Select the lines below containing the word "connected".

[Dataset entries Boundary: Start]

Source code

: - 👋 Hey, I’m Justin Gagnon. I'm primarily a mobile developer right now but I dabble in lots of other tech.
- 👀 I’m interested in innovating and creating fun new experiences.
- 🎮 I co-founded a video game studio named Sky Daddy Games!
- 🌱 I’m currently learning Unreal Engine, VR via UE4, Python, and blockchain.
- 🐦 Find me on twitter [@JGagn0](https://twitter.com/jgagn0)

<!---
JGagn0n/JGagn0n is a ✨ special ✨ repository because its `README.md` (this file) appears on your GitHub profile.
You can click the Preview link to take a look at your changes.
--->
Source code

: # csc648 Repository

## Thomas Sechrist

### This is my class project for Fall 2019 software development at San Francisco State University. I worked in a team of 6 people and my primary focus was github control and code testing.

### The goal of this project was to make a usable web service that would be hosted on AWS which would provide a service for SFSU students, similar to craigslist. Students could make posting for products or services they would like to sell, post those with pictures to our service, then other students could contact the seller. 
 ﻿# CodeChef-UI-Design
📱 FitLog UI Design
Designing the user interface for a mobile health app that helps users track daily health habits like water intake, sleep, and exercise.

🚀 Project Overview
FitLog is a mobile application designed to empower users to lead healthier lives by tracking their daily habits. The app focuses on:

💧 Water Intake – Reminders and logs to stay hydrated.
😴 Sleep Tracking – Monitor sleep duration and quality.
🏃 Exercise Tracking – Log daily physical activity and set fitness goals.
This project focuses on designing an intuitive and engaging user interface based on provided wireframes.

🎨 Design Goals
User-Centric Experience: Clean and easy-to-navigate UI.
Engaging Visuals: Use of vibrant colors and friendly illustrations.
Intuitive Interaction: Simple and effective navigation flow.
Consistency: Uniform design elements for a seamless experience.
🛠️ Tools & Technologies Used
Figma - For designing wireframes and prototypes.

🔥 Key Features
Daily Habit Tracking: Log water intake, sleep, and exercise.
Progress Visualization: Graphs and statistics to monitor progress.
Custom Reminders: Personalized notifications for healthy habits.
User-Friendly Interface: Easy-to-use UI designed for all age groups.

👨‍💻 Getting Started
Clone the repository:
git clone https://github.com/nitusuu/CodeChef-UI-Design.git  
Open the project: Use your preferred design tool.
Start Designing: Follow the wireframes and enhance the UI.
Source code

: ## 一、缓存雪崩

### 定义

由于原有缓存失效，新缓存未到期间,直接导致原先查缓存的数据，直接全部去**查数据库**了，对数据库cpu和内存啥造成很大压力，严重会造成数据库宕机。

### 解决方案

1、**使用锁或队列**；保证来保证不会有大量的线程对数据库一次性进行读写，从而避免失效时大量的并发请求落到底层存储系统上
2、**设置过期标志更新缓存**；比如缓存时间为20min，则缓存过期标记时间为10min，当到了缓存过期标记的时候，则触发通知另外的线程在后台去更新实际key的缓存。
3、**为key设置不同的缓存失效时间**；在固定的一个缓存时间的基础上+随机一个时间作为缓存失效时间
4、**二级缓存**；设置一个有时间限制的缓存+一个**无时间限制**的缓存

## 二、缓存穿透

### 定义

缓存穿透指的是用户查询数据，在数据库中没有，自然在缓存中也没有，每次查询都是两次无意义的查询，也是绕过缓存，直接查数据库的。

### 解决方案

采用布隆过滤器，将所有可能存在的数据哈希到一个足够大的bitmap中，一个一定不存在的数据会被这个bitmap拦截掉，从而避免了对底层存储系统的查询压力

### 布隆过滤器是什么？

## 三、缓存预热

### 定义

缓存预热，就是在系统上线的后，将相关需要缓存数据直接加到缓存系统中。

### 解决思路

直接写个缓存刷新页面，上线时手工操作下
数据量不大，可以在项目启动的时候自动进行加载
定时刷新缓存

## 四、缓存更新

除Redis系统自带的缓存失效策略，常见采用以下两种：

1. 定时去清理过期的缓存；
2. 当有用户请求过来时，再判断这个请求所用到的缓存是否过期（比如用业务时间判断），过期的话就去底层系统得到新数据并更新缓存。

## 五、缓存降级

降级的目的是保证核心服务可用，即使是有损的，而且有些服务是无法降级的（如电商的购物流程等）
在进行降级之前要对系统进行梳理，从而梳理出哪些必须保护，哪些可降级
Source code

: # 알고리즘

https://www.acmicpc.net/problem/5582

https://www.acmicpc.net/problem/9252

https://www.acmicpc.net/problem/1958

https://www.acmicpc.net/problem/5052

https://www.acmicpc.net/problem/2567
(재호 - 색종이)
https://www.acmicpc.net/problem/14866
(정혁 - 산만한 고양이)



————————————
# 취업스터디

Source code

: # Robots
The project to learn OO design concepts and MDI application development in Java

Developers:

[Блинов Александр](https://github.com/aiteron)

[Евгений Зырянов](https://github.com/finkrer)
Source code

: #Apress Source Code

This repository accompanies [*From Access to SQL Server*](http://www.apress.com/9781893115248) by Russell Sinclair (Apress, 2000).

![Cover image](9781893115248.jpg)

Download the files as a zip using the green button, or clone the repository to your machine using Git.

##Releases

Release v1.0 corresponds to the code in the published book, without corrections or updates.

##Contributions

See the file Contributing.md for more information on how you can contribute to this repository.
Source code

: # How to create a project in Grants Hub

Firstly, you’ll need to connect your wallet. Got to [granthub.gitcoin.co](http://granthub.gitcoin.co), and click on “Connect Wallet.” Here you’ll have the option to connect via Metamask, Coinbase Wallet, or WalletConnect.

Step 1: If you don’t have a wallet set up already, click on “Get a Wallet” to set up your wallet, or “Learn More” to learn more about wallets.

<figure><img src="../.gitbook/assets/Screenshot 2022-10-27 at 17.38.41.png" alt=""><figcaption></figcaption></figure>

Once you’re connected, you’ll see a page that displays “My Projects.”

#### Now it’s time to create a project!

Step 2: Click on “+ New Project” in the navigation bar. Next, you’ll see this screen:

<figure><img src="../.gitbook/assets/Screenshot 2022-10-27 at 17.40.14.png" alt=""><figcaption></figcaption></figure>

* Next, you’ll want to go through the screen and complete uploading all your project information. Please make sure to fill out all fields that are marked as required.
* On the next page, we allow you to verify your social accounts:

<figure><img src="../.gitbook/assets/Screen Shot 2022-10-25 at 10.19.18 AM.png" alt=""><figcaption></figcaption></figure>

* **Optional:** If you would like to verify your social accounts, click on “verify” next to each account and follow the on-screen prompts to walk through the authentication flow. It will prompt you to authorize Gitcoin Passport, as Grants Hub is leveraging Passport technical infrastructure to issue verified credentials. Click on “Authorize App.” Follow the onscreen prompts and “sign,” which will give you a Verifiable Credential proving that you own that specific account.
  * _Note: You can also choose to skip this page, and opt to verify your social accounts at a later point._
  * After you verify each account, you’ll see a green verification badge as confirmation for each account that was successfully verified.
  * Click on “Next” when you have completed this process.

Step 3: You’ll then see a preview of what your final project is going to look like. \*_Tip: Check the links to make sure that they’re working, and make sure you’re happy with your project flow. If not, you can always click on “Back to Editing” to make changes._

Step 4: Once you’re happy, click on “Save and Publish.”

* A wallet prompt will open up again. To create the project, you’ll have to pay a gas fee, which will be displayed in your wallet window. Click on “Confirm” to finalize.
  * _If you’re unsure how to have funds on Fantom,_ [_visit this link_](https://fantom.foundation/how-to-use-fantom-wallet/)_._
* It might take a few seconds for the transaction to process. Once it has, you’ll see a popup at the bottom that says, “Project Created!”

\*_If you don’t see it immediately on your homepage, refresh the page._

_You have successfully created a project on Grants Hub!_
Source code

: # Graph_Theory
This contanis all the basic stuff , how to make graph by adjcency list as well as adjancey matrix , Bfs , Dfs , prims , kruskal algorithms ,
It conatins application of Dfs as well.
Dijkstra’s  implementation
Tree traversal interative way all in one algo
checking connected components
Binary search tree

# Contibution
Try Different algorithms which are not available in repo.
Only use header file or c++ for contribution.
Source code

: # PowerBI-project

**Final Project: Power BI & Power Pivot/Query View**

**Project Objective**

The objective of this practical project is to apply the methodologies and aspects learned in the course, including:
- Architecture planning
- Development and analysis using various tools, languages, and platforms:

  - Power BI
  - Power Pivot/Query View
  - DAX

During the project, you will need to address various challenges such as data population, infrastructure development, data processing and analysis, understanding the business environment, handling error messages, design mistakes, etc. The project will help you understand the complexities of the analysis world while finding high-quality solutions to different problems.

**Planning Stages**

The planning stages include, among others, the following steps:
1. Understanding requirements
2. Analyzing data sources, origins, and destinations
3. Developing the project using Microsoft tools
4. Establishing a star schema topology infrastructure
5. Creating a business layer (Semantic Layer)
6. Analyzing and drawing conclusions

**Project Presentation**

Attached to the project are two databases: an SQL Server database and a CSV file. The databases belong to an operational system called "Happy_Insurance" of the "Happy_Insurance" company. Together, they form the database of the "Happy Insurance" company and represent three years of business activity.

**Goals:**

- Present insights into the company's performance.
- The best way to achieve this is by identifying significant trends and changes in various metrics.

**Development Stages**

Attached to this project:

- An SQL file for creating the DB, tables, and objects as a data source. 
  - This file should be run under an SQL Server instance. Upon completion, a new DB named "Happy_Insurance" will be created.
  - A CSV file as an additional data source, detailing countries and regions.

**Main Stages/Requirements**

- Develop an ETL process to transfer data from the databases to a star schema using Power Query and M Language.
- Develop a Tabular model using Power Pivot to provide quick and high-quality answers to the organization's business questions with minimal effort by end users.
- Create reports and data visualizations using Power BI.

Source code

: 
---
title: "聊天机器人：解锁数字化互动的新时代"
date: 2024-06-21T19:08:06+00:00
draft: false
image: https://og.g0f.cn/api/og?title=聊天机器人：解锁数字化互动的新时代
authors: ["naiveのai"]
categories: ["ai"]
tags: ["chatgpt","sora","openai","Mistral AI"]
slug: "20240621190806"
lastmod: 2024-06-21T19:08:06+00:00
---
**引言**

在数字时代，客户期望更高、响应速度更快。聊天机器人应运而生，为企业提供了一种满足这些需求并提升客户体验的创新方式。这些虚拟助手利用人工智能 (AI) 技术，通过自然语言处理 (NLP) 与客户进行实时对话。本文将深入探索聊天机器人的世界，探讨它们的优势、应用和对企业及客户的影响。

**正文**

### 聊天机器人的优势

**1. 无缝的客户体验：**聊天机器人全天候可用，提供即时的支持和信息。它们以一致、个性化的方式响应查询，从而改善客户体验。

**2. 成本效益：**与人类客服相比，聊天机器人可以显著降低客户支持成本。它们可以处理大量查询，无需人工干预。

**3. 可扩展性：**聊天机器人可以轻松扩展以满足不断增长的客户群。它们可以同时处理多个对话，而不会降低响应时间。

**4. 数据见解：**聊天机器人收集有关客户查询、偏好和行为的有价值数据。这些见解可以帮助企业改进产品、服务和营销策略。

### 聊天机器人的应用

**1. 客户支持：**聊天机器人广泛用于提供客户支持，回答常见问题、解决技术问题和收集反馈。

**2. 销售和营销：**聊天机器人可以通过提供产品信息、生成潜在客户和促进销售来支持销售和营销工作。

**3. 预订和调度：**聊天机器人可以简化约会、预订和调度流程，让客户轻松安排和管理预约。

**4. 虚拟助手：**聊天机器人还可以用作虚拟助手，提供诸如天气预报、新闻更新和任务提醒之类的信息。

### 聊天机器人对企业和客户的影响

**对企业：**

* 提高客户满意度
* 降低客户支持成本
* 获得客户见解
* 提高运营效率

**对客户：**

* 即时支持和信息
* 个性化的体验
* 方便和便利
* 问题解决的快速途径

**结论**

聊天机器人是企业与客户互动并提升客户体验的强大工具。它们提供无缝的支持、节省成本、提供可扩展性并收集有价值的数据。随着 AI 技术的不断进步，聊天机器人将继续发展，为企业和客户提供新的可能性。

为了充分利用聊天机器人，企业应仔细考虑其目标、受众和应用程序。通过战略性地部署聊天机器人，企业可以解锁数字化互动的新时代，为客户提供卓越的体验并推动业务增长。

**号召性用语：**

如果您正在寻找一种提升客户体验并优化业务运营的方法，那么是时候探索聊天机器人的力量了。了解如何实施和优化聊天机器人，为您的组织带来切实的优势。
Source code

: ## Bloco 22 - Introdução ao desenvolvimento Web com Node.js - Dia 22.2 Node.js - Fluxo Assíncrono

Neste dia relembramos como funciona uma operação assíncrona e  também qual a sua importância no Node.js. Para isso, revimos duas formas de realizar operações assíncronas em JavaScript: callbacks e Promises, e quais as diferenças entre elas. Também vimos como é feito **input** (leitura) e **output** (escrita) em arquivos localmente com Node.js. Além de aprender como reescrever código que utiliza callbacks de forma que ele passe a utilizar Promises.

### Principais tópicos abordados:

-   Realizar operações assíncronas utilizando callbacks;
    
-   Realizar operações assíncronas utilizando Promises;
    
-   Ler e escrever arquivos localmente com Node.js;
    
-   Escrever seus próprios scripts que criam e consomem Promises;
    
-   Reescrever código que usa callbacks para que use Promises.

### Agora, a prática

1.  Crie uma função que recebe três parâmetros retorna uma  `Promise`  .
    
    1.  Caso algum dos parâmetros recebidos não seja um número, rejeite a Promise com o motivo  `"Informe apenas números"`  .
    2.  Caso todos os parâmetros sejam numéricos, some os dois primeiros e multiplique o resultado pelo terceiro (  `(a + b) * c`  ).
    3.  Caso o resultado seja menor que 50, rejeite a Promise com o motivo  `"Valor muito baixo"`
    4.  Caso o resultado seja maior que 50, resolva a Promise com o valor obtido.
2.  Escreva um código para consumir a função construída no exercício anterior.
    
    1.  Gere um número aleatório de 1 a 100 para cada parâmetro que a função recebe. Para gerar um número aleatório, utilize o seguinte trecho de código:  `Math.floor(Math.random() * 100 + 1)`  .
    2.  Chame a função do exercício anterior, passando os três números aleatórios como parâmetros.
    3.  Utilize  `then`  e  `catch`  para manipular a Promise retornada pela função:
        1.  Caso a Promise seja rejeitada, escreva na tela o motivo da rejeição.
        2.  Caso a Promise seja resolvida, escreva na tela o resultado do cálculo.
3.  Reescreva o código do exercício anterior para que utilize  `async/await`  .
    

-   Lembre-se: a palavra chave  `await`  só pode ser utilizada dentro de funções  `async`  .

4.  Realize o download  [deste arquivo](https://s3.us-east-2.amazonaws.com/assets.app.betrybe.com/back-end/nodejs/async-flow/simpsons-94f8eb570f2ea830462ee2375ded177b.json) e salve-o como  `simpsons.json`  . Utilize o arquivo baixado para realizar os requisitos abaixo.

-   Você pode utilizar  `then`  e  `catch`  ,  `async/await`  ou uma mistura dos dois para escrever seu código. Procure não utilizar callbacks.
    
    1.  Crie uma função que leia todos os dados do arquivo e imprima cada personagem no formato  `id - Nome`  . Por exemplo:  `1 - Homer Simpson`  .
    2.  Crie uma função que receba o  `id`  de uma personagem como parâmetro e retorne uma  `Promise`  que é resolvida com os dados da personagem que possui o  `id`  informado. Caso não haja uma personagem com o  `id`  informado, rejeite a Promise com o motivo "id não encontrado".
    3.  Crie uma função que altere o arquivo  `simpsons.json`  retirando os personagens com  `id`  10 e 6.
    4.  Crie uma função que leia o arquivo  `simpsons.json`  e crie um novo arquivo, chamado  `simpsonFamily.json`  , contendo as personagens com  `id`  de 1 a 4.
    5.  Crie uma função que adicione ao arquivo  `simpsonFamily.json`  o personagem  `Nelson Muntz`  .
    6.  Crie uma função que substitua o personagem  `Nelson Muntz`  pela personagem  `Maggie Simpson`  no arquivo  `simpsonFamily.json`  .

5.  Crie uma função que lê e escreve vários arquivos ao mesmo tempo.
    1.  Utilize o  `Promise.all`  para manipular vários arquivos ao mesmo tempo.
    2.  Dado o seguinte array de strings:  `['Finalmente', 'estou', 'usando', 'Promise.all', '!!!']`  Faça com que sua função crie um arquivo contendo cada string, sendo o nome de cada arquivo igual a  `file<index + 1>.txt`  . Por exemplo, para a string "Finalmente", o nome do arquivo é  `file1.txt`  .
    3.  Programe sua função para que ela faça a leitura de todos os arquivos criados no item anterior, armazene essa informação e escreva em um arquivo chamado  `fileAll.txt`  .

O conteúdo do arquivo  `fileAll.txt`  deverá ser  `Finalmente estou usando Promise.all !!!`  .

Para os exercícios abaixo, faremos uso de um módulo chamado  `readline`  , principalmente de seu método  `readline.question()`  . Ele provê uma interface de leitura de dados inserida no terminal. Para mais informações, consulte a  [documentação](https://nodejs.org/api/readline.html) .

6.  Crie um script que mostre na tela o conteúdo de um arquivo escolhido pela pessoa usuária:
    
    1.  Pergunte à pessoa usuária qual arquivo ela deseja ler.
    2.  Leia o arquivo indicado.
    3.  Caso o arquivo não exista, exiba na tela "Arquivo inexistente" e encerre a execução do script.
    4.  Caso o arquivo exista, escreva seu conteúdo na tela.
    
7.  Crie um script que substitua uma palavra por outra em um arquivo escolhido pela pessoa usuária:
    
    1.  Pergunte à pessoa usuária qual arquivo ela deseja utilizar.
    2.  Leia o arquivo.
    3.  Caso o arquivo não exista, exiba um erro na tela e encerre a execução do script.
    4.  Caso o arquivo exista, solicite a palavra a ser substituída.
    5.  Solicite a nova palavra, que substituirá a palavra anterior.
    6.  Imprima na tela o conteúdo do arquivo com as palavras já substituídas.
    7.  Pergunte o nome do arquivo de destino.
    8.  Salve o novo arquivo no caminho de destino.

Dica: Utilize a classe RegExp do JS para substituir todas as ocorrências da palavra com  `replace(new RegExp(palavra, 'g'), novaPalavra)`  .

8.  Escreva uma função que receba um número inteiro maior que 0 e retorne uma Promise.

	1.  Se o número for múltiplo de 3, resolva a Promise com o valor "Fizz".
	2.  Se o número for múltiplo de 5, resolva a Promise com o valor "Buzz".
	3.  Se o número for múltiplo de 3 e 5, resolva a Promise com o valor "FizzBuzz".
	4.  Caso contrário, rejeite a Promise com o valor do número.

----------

[Dataset entries Boundary: End]

Finished task:
Once you’re connected, you’ll see a page that displays “My Projects.”
checking connected components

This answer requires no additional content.